Watts = Volts x Amps

In your particular case, we assume (3) 60 watt panels @ 18V and 3.5Amps, so we have:

3.5 Amps x 18 volts = 63 Watts each x 3 panels = 189w total panel output

Regardless if the solar panels are hooked in series or parallel, they will still only produce 189w. It's the job of the charge controller to take the incoming wattage from the panels and use that wattage to properly and efficiently charge the batteries.

when it comes to a solar panel system, the higher the voltage, the more efficient a system becomes. Also higher voltage systems can support greater loads with less wiring (and wiring protection) costs.

And to touch up on charge controllers. There are two major types of solar charge controllers:

PWM (Pulse Wave Modulation--basically On/Off/On/Off--The simple (less costly, less capable, typically used on smaller systems)... This requires your panels to be ~2 volts or so above the battery charging voltage. So--charge the batteries to 15.5 volts (for equalization), and the solar panels have to be ~17.5 volts or higher. If you put two 18 volt panels in series, you will get 36 volts output--which might ruin the PWM controller, and will be wasted on the battery (which will clamp the voltage to 15.5 volts).

MPPT (Maximum Power Point Tracking)--a switch mode power supply--which almost behaves like the DC equivalent of a variable transformer... If the Panel voltage is high (and current low), the MPPT charge controller converts the power to battery voltage (lower voltage, higher current)--and the MPPT controller can do it pretty efficiently.

So, depending on the type of controller (PWM--use 18 volts for a 12 volt battery bank -- or -- MPPT--use any panel voltage from 18 volts to ~98 volts for a "standard" large MPPT controller--60-80 amp size).

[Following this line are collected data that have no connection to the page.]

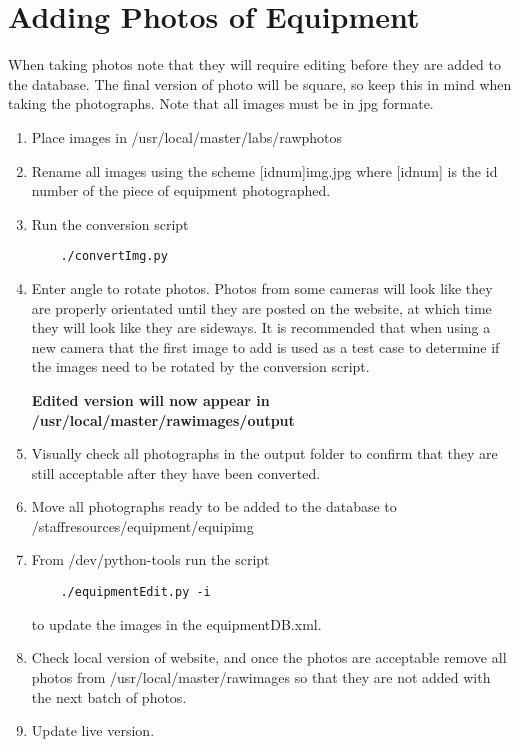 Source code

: \documentclass[justified]{LabArx3_5_1}
\begin{document}


\section{Adding Photos of Equipment}\label{sec:invPhoto}

When taking photos note that they will require editing before they are added to the database. The final version of photo will be square, so keep this in mind when taking the photographs. Note that all images must be in jpg formate.

\begin{enumerate}
\item Place images in /usr/local/master/labs/rawphotos
\item Rename all images using the scheme [idnum]img.jpg where [idnum] is the id number of the piece of equipment photographed.
\item Run the conversion script

	\begin{lstlisting}
	./convertImg.py       
	\end{lstlisting}

\item Enter angle to rotate photos. Photos from some cameras will look like they are properly orientated until they are posted on the website, at which time they will look like they are sideways. It is recommended that when using a new camera that the first image to add is used as a test case to determine if the images need to be rotated by the conversion script.

{\bf Edited version will now appear in /usr/local/master/rawimages/output}

\item Visually check all photographs in the output folder to confirm that they are still acceptable after they have been converted.

\item Move all photographs ready to be added to the database to /staffresources/equipment/equipimg
\item From /dev/python-tools run the script

	\begin{lstlisting}
	./equipmentEdit.py -i
	\end{lstlisting}

to update the images in the equipmentDB.xml.

\item Check local version of website, and once the photos are acceptable remove all photos from /usr/local/master/rawimages so that they are not added with the next batch of photos.

\item Update live version.
\end{enumerate}
\end{document}
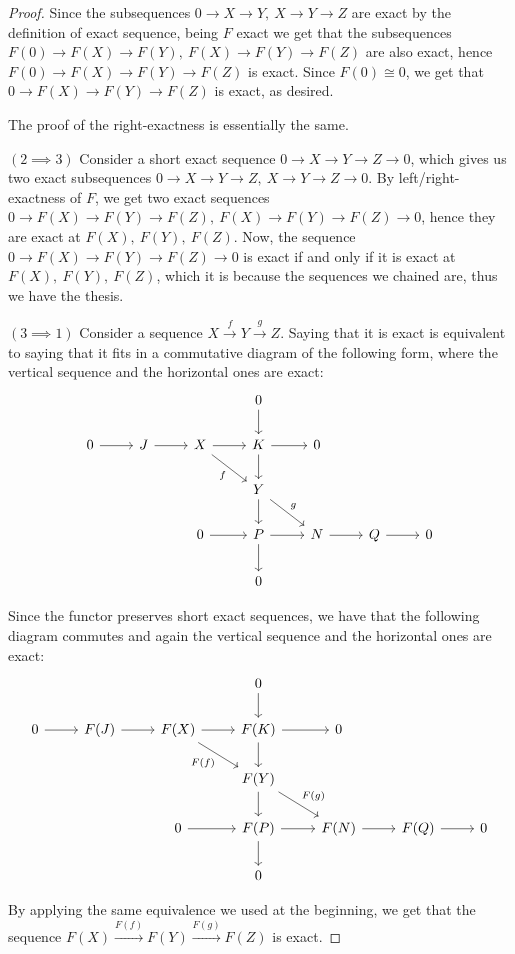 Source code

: \documentclass{article}
\begin{document}
\begin{proof}
	Since the subsequences $0\rightarrow X\rightarrow Y,\ X\rightarrow Y\rightarrow Z$ are exact by the definition of exact sequence, being $F$ exact we get that the subsequences $F(0)\rightarrow F(X)\rightarrow F(Y),\ F(X)\rightarrow F(Y)\rightarrow F(Z)$ are also exact, hence $F(0)\rightarrow F(X)\rightarrow F(Y)\rightarrow F(Z)$ is exact. Since $F(0)\cong 0$, we get that $0\rightarrow F(X)\rightarrow F(Y)\rightarrow F(Z)$ is exact, as desired.
	
	The proof of the right-exactness is essentially the same.
	
	$(2\implies 3)$ Consider a short exact sequence $0\rightarrow X\rightarrow Y\rightarrow Z\rightarrow 0$, which gives us two exact subsequences $0\rightarrow X\rightarrow Y\rightarrow Z,\ X\rightarrow Y\rightarrow Z\rightarrow 0$. By left/right-exactness of $F$, we get two exact sequences $0\rightarrow F(X)\rightarrow F(Y)\rightarrow F(Z),\ F(X)\rightarrow F(Y)\rightarrow F(Z)\rightarrow 0$, hence they are exact at $F(X),\ F(Y),\ F(Z)$. Now, the sequence $0\rightarrow F(X)\rightarrow F(Y)\rightarrow F(Z)\rightarrow 0$ is exact if and only if it is exact at $F(X),\ F(Y),\ F(Z)$, which it is because the sequences we chained are, thus we have the thesis.
	
	$(3\implies 1)$ Consider a sequence $X\xrightarrow{f} Y\xrightarrow{g} Z$. Saying that it is exact is equivalent to saying that it fits in a commutative diagram of the following form, where the vertical sequence and the horizontal ones are exact:
	\[
		\begin{tikzcd}
			&&& 0\arrow{d} \\
			0\arrow{r}
			& J\arrow{r}
			& X\arrow{r}\arrow[swap]{dr}{f}
			& K\arrow{r}\arrow{d}
			& 0 \\
			&&& Y\arrow{d}\arrow{dr}{g} \\
			&& 0\arrow{r}
			& P\arrow{r}\arrow{d}
			& N\arrow{r}
			& Q\arrow{r}
			& 0 \\
			&&& 0
		\end{tikzcd}
	\]
	
	Since the functor preserves short exact sequences, we have that the following diagram commutes and again the vertical sequence and the horizontal ones are exact:
	\[
		\begin{tikzcd}
			&&& 0\arrow{d} \\
			0\arrow{r}
			& F(J)\arrow{r}
			& F(X)\arrow{r}\arrow[swap]{dr}{F(f)}
			& F(K)\arrow{r}\arrow{d}
			& 0 \\
			&&& F(Y)\arrow{d}\arrow{dr}{F(g)} \\
			&& 0\arrow{r}
			& F(P)\arrow{r}\arrow{d}
			& F(N)\arrow{r}
			& F(Q)\arrow{r}
			& 0 \\
			&&& 0
		\end{tikzcd}
	\]
	
	By applying the same equivalence we used at the beginning, we get that the sequence $F(X)\xrightarrow{F(f)} F(Y)\xrightarrow{F(g)} F(Z)$ is exact.
\end{proof}
	
\end{document}
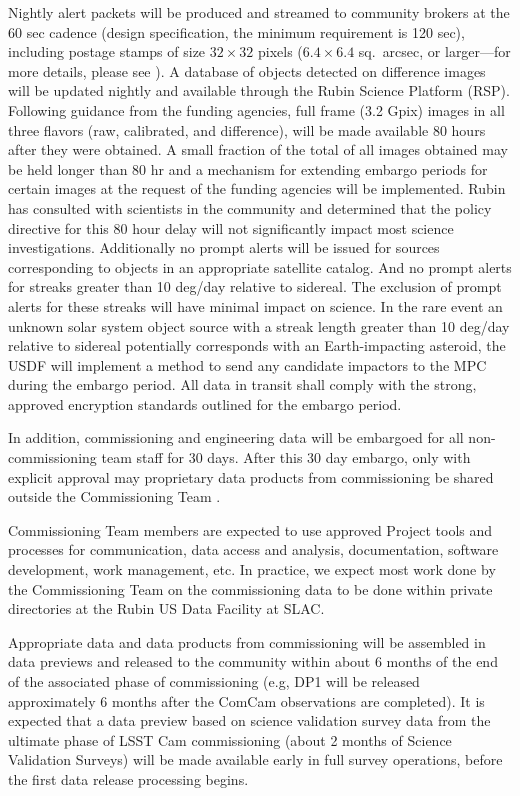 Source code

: Nightly alert packets will be produced and streamed to community brokers at the 60 sec cadence (design specification, the minimum requirement is 120 sec), including postage stamps of size $32 \times 32$ pixels ($6.4 \times 6.4$ sq.\ \gls{arcsec}, or larger---for more details, please see ).
A database of objects detected on difference images will be updated nightly and available through the Rubin Science Platform (\gls{RSP}).
Following guidance from the funding agencies, full frame (3.2 Gpix) images in all three flavors (raw, calibrated, and difference), will be made available 80 hours after they were obtained.
A small fraction of the total of all images obtained may be held longer than 80 hr and a mechanism for extending embargo periods for certain images at the request of the funding agencies will be implemented.
Rubin has consulted with scientists in the community and determined that the policy directive for this 80 hour delay will not significantly impact most science investigations.
Additionally no prompt alerts will be issued for sources corresponding to objects in an appropriate satellite catalog.
And no prompt alerts for streaks greater than 10 \gls{deg}/day relative to sidereal.
The exclusion of prompt alerts for these streaks will have minimal impact on science.
In the rare event an unknown solar system object source with a streak length greater than 10 \gls{deg}/day relative to sidereal potentially corresponds with an Earth-impacting asteroid, the \gls{USDF} will implement a method to send any candidate impactors to the \gls{MPC} during the embargo period.
All data in transit shall comply with the strong, approved encryption standards outlined for the embargo period.

In addition, commissioning and engineering data will be embargoed for all non-commissioning team staff for 30 days.
After this 30 day embargo, only with explicit approval may proprietary data products from commissioning be shared outside the \gls{Commissioning} Team   .

Commissioning Team members are expected to use approved Project tools and processes for communication, data access and analysis, documentation, \gls{software} development, work management, etc.
In practice, we expect most work done by the \gls{Commissioning} Team on the commissioning data to be done within private directories at the Rubin US Data Facility at SLAC.

Appropriate data and data products from commissioning will be assembled in data previews  and released to the community within about 6 months of the end of the associated phase of commissioning (e.g, DP1 will be released approximately 6 months after the \gls{ComCam} observations are completed).
It is expected that a data preview based on science validation survey data from the ultimate phase of LSST Cam commissioning (about 2 months of Science \gls{Validation} Surveys) will be made available early in full survey operations, before the first data release processing begins.

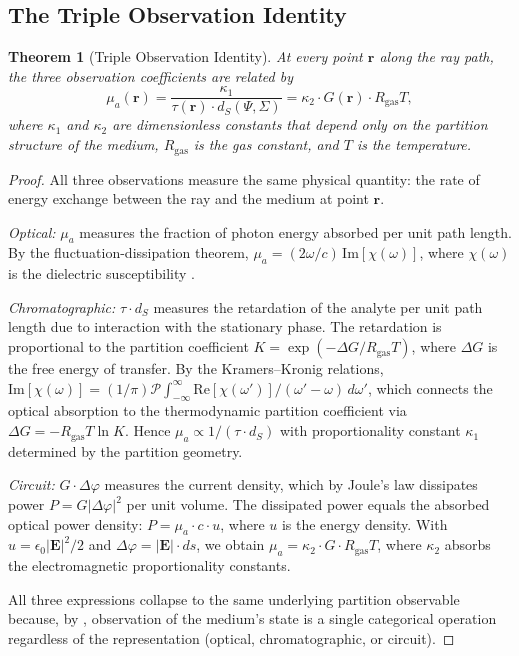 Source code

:\documentclass[11pt,twocolumn,a4paper]{article}
\newtheorem{theorem}{Theorem}[section]
\theoremstyle{definition}
\theoremstyle{remark}
\begin{document}
\subsection{The Triple Observation Identity}

\begin{theorem}[Triple Observation Identity]\label{thm:triple-observation}
At every point $\mathbf{r}$ along the ray path, the three observation coefficients are related by
\begin{equation}\label{eq:triple-observation}
    \mu_a(\mathbf{r}) = \frac{\kappa_1}{\tau(\mathbf{r}) \cdot d_S(\Psi, \Sigma)} = \kappa_2 \cdot G(\mathbf{r}) \cdot R_{\mathrm{gas}} T,
\end{equation}
where $\kappa_1$ and $\kappa_2$ are dimensionless constants that depend only on the partition structure of the medium, $R_{\mathrm{gas}}$ is the gas constant, and $T$ is the temperature.
\end{theorem}

\begin{proof}
All three observations measure the same physical quantity: the rate of energy exchange between the ray and the medium at point $\mathbf{r}$.

\emph{Optical:} $\mu_a$ measures the fraction of photon energy absorbed per unit path length.  By the fluctuation-dissipation theorem, $\mu_a = (2\omega/c) \, \mathrm{Im}[\chi(\omega)]$, where $\chi(\omega)$ is the dielectric susceptibility \citep{born1999principles}.

\emph{Chromatographic:} $\tau \cdot d_S$ measures the retardation of the analyte per unit path length due to interaction with the stationary phase.  The retardation is proportional to the partition coefficient $K = \exp(-\Delta G / R_{\mathrm{gas}}T)$, where $\Delta G$ is the free energy of transfer.  By the Kramers--Kronig relations, $\mathrm{Im}[\chi(\omega)] = (1/\pi)\mathcal{P}\!\int_{-\infty}^{\infty} \mathrm{Re}[\chi(\omega')] / (\omega' - \omega) \, d\omega'$, which connects the optical absorption to the thermodynamic partition coefficient via $\Delta G = -R_{\mathrm{gas}}T \ln K$.  Hence $\mu_a \propto 1/(\tau \cdot d_S)$ with proportionality constant $\kappa_1$ determined by the partition geometry.

\emph{Circuit:} $G \cdot \Delta\varphi$ measures the current density, which by Joule's law dissipates power $P = G |\Delta\varphi|^2$ per unit volume.  The dissipated power equals the absorbed optical power density: $P = \mu_a \cdot c \cdot u$, where $u$ is the energy density.  With $u = \epsilon_0 |\mathbf{E}|^2 / 2$ and $\Delta\varphi = |\mathbf{E}| \cdot ds$, we obtain $\mu_a = \kappa_2 \cdot G \cdot R_{\mathrm{gas}}T$, where $\kappa_2$ absorbs the electromagnetic proportionality constants.

All three expressions collapse to the same underlying partition observable because, by , observation of the medium's state is a single categorical operation regardless of the representation (optical, chromatographic, or circuit).
\end{proof}
\end{document}
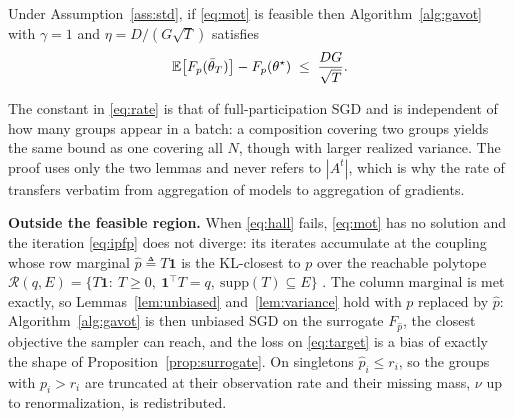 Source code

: \begin{theorem}[Rate]
\label{thm:rate}
Under Assumption~\ref{ass:std}, if \eqref{eq:mot} is feasible then
Algorithm~\ref{alg:gavot} with $\gamma=1$ and $\eta=D/(G\sqrt{T})$ satisfies
\begin{equation}
\E\big[F_p(\bar\theta_T)\big]-F_p(\theta^\star)\;\le\;\frac{DG}{\sqrt{T}} .
\label{eq:rate}
\end{equation}
\end{theorem}
The constant in \eqref{eq:rate} is that of full-participation SGD and is
independent of how many groups appear in a batch: a composition covering two
groups yields the same bound as one covering all $N$, though with larger
realized variance. The proof uses only the two lemmas and never refers to
$|A^t|$, which is why the rate of \cite{rahimi2025fedavot} transfers verbatim
from aggregation of models to aggregation of gradients.

\noindent\textbf{Outside the feasible region.}
When \eqref{eq:hall} fails, \eqref{eq:mot} has no solution and the iteration
\eqref{eq:ipfp} does not diverge: its iterates accumulate at the coupling
whose row marginal $\hat p\triangleq T\mathbf{1}$ is the KL-closest to $p$
over the reachable polytope
$\mathcal{R}(q,E)=\{T\mathbf{1}:\ T\ge 0,\ \mathbf{1}^\top T=q,\ \mathrm{supp}(T)\subseteq E\}$
\cite{csiszar1975,gietl2013ipfp,peyre2019}. The column marginal is met
exactly, so Lemmas~\ref{lem:unbiased} and~\ref{lem:variance} hold with $p$
replaced by $\hat p$: Algorithm~\ref{alg:gavot} is then unbiased SGD on the
surrogate $F_{\hat p}$, the closest objective the sampler can reach, and the
loss on \eqref{eq:target} is a bias of exactly the shape of
Proposition~\ref{prop:surrogate}. On singletons $\hat p_i\le r_i$, so the
groups with $p_i>r_i$ are truncated at their observation rate and their
missing mass, $\nu$ up to renormalization, is redistributed.

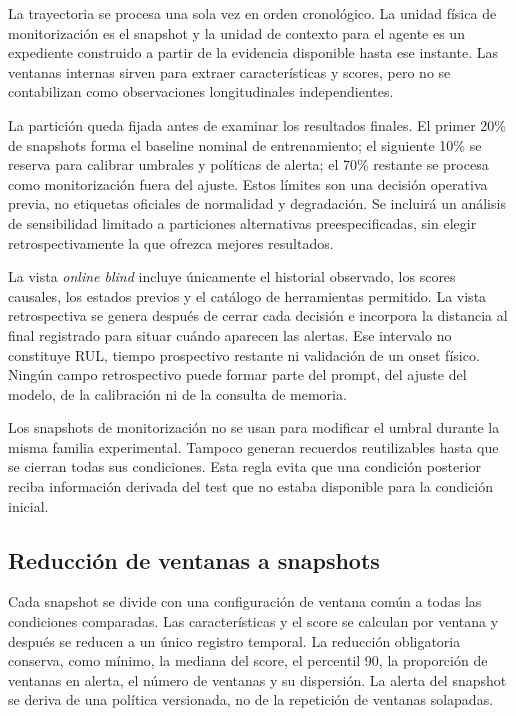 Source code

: La trayectoria se procesa una sola vez en orden cronológico. La unidad física
de monitorización es el snapshot y la unidad de contexto para el agente es un
expediente construido a partir de la evidencia disponible hasta ese instante.
Las ventanas internas sirven para extraer características y scores, pero no se
contabilizan como observaciones longitudinales independientes.

La partición queda fijada antes de examinar los resultados finales. El primer
20\% de snapshots forma el baseline nominal de entrenamiento; el siguiente
10\% se reserva para calibrar umbrales y políticas de alerta; el 70\% restante
se procesa como monitorización fuera del ajuste. Estos límites son una decisión
operativa previa, no etiquetas oficiales de normalidad y degradación. Se
incluirá un análisis de sensibilidad limitado a particiones alternativas
preespecificadas, sin elegir retrospectivamente la que ofrezca mejores
resultados.

La vista \textit{online blind} incluye únicamente el historial observado, los
scores causales, los estados previos y el catálogo de herramientas permitido.
La vista retrospectiva se genera después de cerrar cada decisión e incorpora
la distancia al final registrado para situar cuándo aparecen las alertas.
Ese intervalo no constituye RUL, tiempo prospectivo restante ni validación de
un onset físico. Ningún campo retrospectivo puede formar parte del prompt, del
ajuste del modelo, de la calibración ni de la consulta de memoria.

Los snapshots de monitorización no se usan para modificar el umbral durante la
misma familia experimental. Tampoco generan recuerdos reutilizables hasta que
se cierran todas sus condiciones. Esta regla evita que una condición posterior
reciba información derivada del test que no estaba disponible para la
condición inicial.

\subsection{Reducción de ventanas a snapshots}

Cada snapshot se divide con una configuración de ventana común a todas las
condiciones comparadas. Las características y el score se calculan por ventana
y después se reducen a un único registro temporal. La reducción obligatoria
conserva, como mínimo, la mediana del score, el percentil 90, la proporción de
ventanas en alerta, el número de ventanas y su dispersión. La alerta del
snapshot se deriva de una política versionada, no de la repetición de ventanas
solapadas.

The typical battery itself--they start around 12 volts (near dead) and is "bulk charged" to ~14.2-15 volts, then the controller will cut back to around 14.2 volts for a few more hours, then back to ~13.8 volts when the battery is fully charged (bulk, absorb, then float stages).

So, with an MPPT controller, why choose 18 volts vs 96 volts...

If the panels are close and or subject to some shading, then placing the panels in parallel will be a) slightly more efficient at lower voltages; and b) if you have shading problems, parallel panels may drop less power than a series string when slightly shaded. Be aware, solar panels need full sun to generate power. Shading (morning/afternoon, or partial) dramatically kills their output.

Choose the higher voltage (typically ~96-98 volts max) when there is no shading problems, and the panels are a long distance from the battery shed + charge controller. Because the voltage is ~5x more, the current in the wires from the array to the charge controller will be 1/5 as much--so you can use dramatically smaller wire (and cheaper) for the long runs (and/or use heavier wires to reduce voltage drop and improve efficiency).

whew, my fingers need a break

What a complete explanation made ever

i give my biggest appreciation.
very important more over toward my idea of "DC-AC240v Solar Electric System". thanks alot.

Wow- Thanks for all that great information.


My conclusion of what I just read, and correct me if I am wrong.

If I use a PWM controller, I should hook my panels up in parallel so I dont damage the controller. Thus the increased amps are of no use to charging capability.


If I use an MMPT contoller and have my panels in full sun all time, I should hook my panels in series. The controller will then efficiently drop the volts down and incrcease the current thus charging the batteries quicker.


So you would use PWM if you where charging batteries with one solar panel(18v 60w). You would use MMPT is you had multiple panels.


When choosing an MMPT do I have to calculate how much current is being inputed or how much is being created vs the controllers rating?

Thanks for all the help. I am slowly peicing together a solar system to run my well pump.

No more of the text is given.